The 2xTC on the 300mm is not as good a result. The contrast is hit by some 20% - the 20 cycles/mm. But there is a huge hit at 30 cycles/mm, which is a measure of resolution, of about 30%

http://www.objektivtest.se/tester/canon-extender-ef-2x-iii-test/

My 300/2.8 II + 2xTC was brilliant on my 5D3 but not on my 7DII and 5DS R, and I prefer to use it with the 1.4xTC. I am looking forward to a 5D4 with larger pixels for the 600mm lenses I have.


----------



## photojoern.de (Jul 11, 2016)

Thanks for the replies so far.


> If you are using a crop camera, or a FF camera with a high pixel count, you need an insanely sharp lens (big whites) to get more reach with a teleconverter. As nice as the 100-400 II is, it's not good enough so your results are what I would expect.


Sorry, but I do not get that point. Doesn´t sound logical for me. And the resolution if the 100-400 II is already really great, only inferior to very few prime big glasses.
In general, I believe from the replies and tests, that either photographers are also not really happy with the extenders, or they use them with results that show minimal improvements.

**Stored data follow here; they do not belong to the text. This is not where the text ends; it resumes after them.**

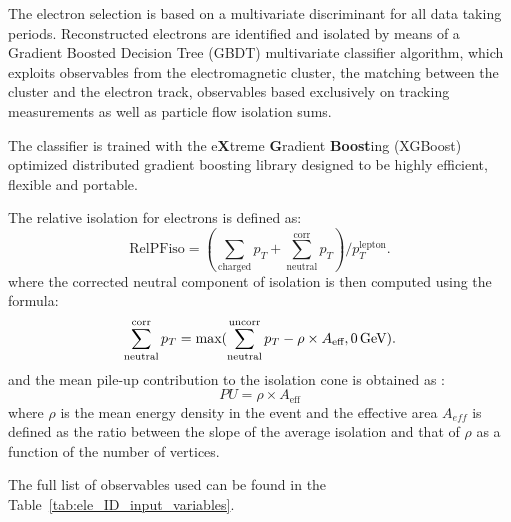 The electron selection is based on a multivariate discriminant for all data taking periods.
Reconstructed electrons are identified and isolated by means of a Gradient Boosted Decision Tree (GBDT) multivariate classifier algorithm, which exploits observables from the electromagnetic cluster, the matching between the cluster and the electron track, observables based exclusively on tracking measurements as well as particle flow isolation sums.

The classifier is trained with the e\textbf{X}treme \textbf{G}radient \textbf{Boost}ing (XGBoost) optimized distributed gradient boosting library designed to be highly efficient, flexible and portable.

The relative isolation for electrons is defined as: 
\begin{equation}
\text{RelPFiso} = (\sum_{\text{charged}} p_T + \sum^{\text{corr}}_{\text{neutral}} p_T)/p_T^{\text{lepton}}  .
\label{eqn:elepfrelisoeqn}
\end{equation} 
where the corrected neutral component of isolation is then computed using the formula:
\begin{equation}
\label{eqn:neutralea}
  \sum^{\text{corr}}_{\text{neutral}} p_T = \text{max}(\sum^{\text{uncorr}}_{\text{neutral}} p_T - \rho \times A_\text{eff},0 \,\text{Ge\hspace{-.08em}V})  .
\end{equation}
and the mean pile-up contribution to the isolation cone is obtained as :
\begin{equation}
  PU =  \rho \times A_\text{eff}
\label{eqn:purho}
\end{equation}
where $\rho$ is the mean energy density in the event and the effective area $A_{eff}$ is defined as the ratio
between the slope of the average isolation and that of $\rho$ as a function of the number of vertices.

The full list of observables used can be found in the Table~\ref{tab:ele_ID_input_variables}.

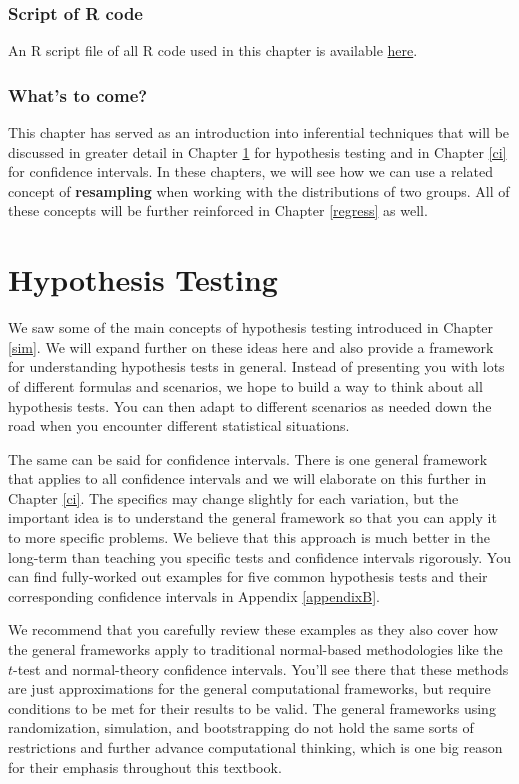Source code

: \documentclass[]{tufte-book}
\begin{document}
\subsection{Script of R code}\label{script-of-r-code-2}

An R script file of all R code used in this chapter is available
\href{http://ismayc.github.io/moderndiver-book/scripts/06-sim.R}{here}.

\subsection{What's to come?}\label{whats-to-come-3}

This chapter has served as an introduction into inferential techniques
that will be discussed in greater detail in Chapter \ref{hypo} for
hypothesis testing and in Chapter \ref{ci} for confidence intervals. In
these chapters, we will see how we can use a related concept of
\textbf{resampling} when working with the distributions of two groups.
All of these concepts will be further reinforced in Chapter
\ref{regress} as well.

\chapter{Hypothesis Testing}\label{hypo}

We saw some of the main concepts of hypothesis testing introduced in
Chapter \ref{sim}. We will expand further on these ideas here and also
provide a framework for understanding hypothesis tests in general.
Instead of presenting you with lots of different formulas and scenarios,
we hope to build a way to think about all hypothesis tests. You can then
adapt to different scenarios as needed down the road when you encounter
different statistical situations.

The same can be said for confidence intervals. There is one general
framework that applies to all confidence intervals and we will elaborate
on this further in Chapter \ref{ci}. The specifics may change slightly
for each variation, but the important idea is to understand the general
framework so that you can apply it to more specific problems. We believe
that this approach is much better in the long-term than teaching you
specific tests and confidence intervals rigorously. You can find
fully-worked out examples for five common hypothesis tests and their
corresponding confidence intervals in Appendix \ref{appendixB}.

We recommend that you carefully review these examples as they also cover
how the general frameworks apply to traditional normal-based
methodologies like the \(t\)-test and normal-theory confidence
intervals. You'll see there that these methods are just approximations
for the general computational frameworks, but require conditions to be
met for their results to be valid. The general frameworks using
randomization, simulation, and bootstrapping do not hold the same sorts
of restrictions and further advance computational thinking, which is one
big reason for their emphasis throughout this textbook.
\end{document}
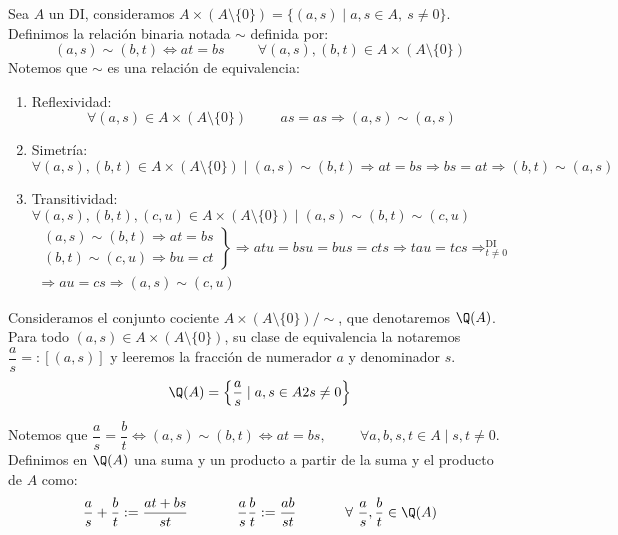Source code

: Sea $A$ un DI, consideramos $A \times (A \setminus \{0\}) = \{(a,s) \mid a,s \in A,~ s \neq 0\}$.\newline
Definimos la relación binaria notada $\sim$ definida por:
$$(a,s) \sim (b,t) \Longleftrightarrow at = bs\hspace{1cm}\forall (a,s), (b,t) \in A \times (A \setminus \{0\})$$
Notemos que $\sim$ es una relación de equivalencia:
\begin{enumerate}
    \item Reflexividad:
    $$\forall (a,s) \in A \times (A \setminus \{0\})\hspace{1cm}as=as \Longrightarrow (a,s)\sim(a,s)$$

    \item Simetría:
    $$\forall (a,s), (b,t) \in A \times (A \setminus \{0\}) \mid (a,s) \sim (b,t) \Longrightarrow at = bs \Longrightarrow bs = at
    \Longrightarrow (b,t) \sim (a,s)$$

    \item Transitividad: $\forall (a,s), (b,t), (c,u) \in A \times (A \setminus \{0\}) \mid (a,s) \sim (b,t) \sim (c,u)$
    \begin{multline*}
            \left. \begin{array}{l}
            (a,s) \sim (b,t) \Longrightarrow at = bs \\
            (b,t) \sim (c,u) \Longrightarrow bu = ct
        \end{array} \right\} \Longrightarrow atu = bsu = bus = cts \Longrightarrow tau = tcs \mathop{\Longrightarrow}^{\mbox{DI}}_{t\neq0} \\
        \Longrightarrow au = cs \Longrightarrow (a,s) \sim (c,u)
    \end{multline*}
\end{enumerate}

Consideramos el conjunto cociente $A \times (A \setminus \{0\})/\sim$, que denotaremos $\Q(A)$. Para todo
$(a,s) \in A \times (A \setminus \{0\})$, su clase de equivalencia la notaremos $\dfrac{a}{s} =: [(a,s)]$ y leeremos la fracción de numerador $a$ y denominador $s$.
$$\Q(A) = \left\{\dfrac{a}{s} \mid a,s \in A \y s \neq 0 \right\}$$

\noindent
Notemos que $\dfrac{a}{s} = \dfrac{b}{t} \Longleftrightarrow (a,s) \sim (b,t) \Longleftrightarrow at = bs,\hspace{1cm}\forall a,b,s,t \in A \mid s,t \neq 0$.\\

Definimos en $\Q(A)$ una suma y un producto a partir de la suma y el producto de $A$ como:
$$\dfrac{a}{s} + \dfrac{b}{t} := \dfrac{at + bs}{st}\hspace{1cm}~~\dfrac{a}{s}\dfrac{b}{t} := \dfrac{ab}{st}\hspace{1cm}~~\forall  ~\dfrac{a}{s},
    \dfrac{b}{t} \in \Q(A)$$
    
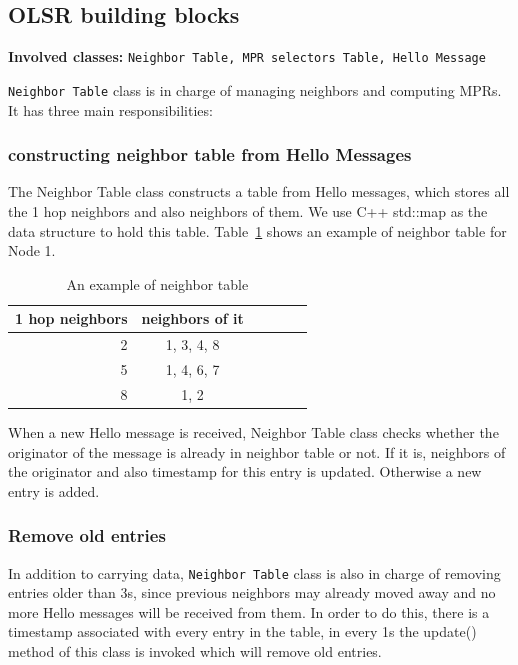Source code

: \documentclass[twocolumn]{article}
\begin{document}
    \subsection{OLSR building blocks}
{\bf Involved classes: } {\tt Neighbor Table, MPR selectors Table, Hello Message}
\par{{\tt Neighbor Table} class is in charge of managing neighbors and computing MPRs. It has three main responsibilities:}
\subsubsection{constructing neighbor table from Hello Messages}
\par{The Neighbor Table class constructs a table from Hello messages, which stores all the 1 hop neighbors and also neighbors of them. We use C++ std::map as the data structure to hold this table. Table~\ref{tab:data} shows an example of neighbor table for Node 1.}
\begin{table}[htb]
\begin{center}
\begin{tabular}{|r|c|r|c|r|c|}
\hline  
{\bf 1 hop neighbors}      & {\bf neighbors of it}     \\ \hline
2    &                     1, 3, 4, 8        \\ \hline
5    &                     1, 4, 6, 7          \\ \hline
8    &                     1, 2     \\ \hline
\end{tabular}
\caption{An example of neighbor table}
\label{tab:data}
\end{center}
\end{table}
\par{When a new Hello message is received, Neighbor Table class checks whether the originator of the message is already in neighbor table or not. If it is, neighbors of the originator and also timestamp for this entry is updated. Otherwise a new entry is added.}
\subsubsection{Remove old entries}
\par{In addition to carrying data, {\tt Neighbor Table} class is also in charge of removing entries older than 3s, since previous neighbors may already moved away and no more Hello messages will be received from them. In order to do this, there is a timestamp associated with every entry in the table, in every 1s the update() method of this class is invoked which will remove old entries.}
\end{document}
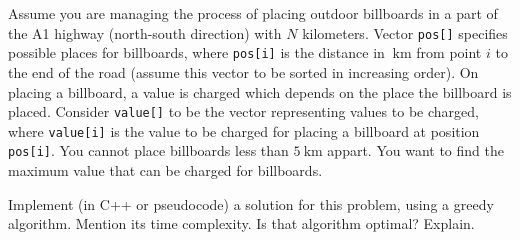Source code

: {
\renewcommand{\thechapter}{\arabic{chapter}N}
\setcounter{chapter}{15}

Assume you are managing the process of placing outdoor billboards in a part of the A1 highway (north-south direction) with $N$ kilometers. Vector \texttt{pos[]} specifies possible places for billboards, where \texttt{pos[i]} is the distance in $\SI{}{\kilo\metre}$ from point $i$ to the end of the road (assume this vector to be sorted in increasing order). On placing a billboard, a value is charged which depends on the place the billboard is placed. Consider \texttt{value[]} to be the vector representing values to be charged, where \texttt{value[i]} is the value to be charged for placing a billboard at position \texttt{pos[i]}. You cannot place billboards less than $\SI{5}{\kilo\metre}$ appart. You want to find the maximum value that can be charged for billboards.

Implement (in C++ or pseudocode) a solution for this problem, using a greedy algorithm. Mention its time complexity. Is that algorithm optimal? Explain.

\ansseparator



}
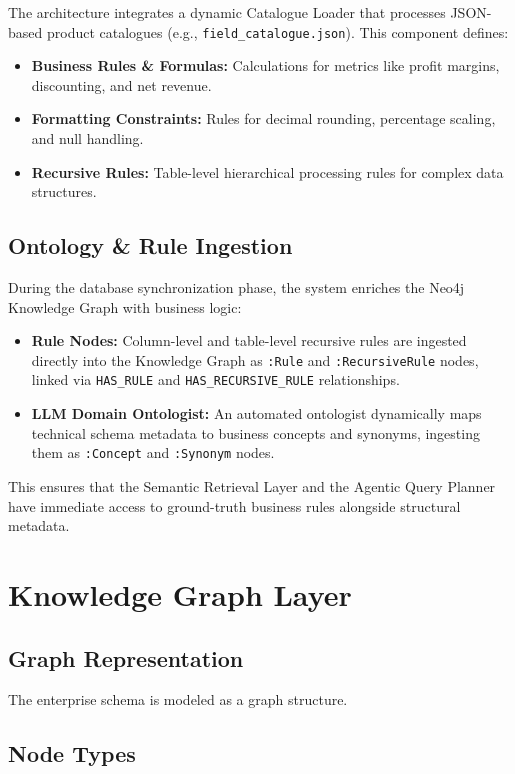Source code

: \documentclass[11pt,a4paper]{article}
\begin{document}
The architecture integrates a dynamic Catalogue Loader that processes JSON-based product catalogues (e.g., \texttt{field\_catalogue.json}). This component defines:
\begin{itemize}
    \item \textbf{Business Rules \& Formulas:} Calculations for metrics like profit margins, discounting, and net revenue.
    \item \textbf{Formatting Constraints:} Rules for decimal rounding, percentage scaling, and null handling.
    \item \textbf{Recursive Rules:} Table-level hierarchical processing rules for complex data structures.
\end{itemize}

\subsection{Ontology \& Rule Ingestion}

During the database synchronization phase, the system enriches the Neo4j Knowledge Graph with business logic:
\begin{itemize}
    \item \textbf{Rule Nodes:} Column-level and table-level recursive rules are ingested directly into the Knowledge Graph as \texttt{:Rule} and \texttt{:RecursiveRule} nodes, linked via \texttt{HAS\_RULE} and \texttt{HAS\_RECURSIVE\_RULE} relationships.
    \item \textbf{LLM Domain Ontologist:} An automated ontologist dynamically maps technical schema metadata to business concepts and synonyms, ingesting them as \texttt{:Concept} and \texttt{:Synonym} nodes.
\end{itemize}
This ensures that the Semantic Retrieval Layer and the Agentic Query Planner have immediate access to ground-truth business rules alongside structural metadata.

\section{Knowledge Graph Layer}

\subsection{Graph Representation}

The enterprise schema is modeled as a graph structure.

\subsection{Node Types}
\end{document}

Regarding the point of "camera shake" etc.: Yes, I do sports photography with the 100-400, usually not landscape. So there is always minimal camera shake, but then there is exposure time of 1/320 and shorter for a non-moving object, a monopod like support and the 4-stop IS. It won´t get sturdier in real world applications. My opinion.

Re autofocus: yes, I used the autofocus, not the manual focus. And yes: I did not have the time of adjusting the autofocus to the combo of 100-400 plus extender. So there is a possibility that the extender needs a different adjustment for the autofocus, other than the bare lens.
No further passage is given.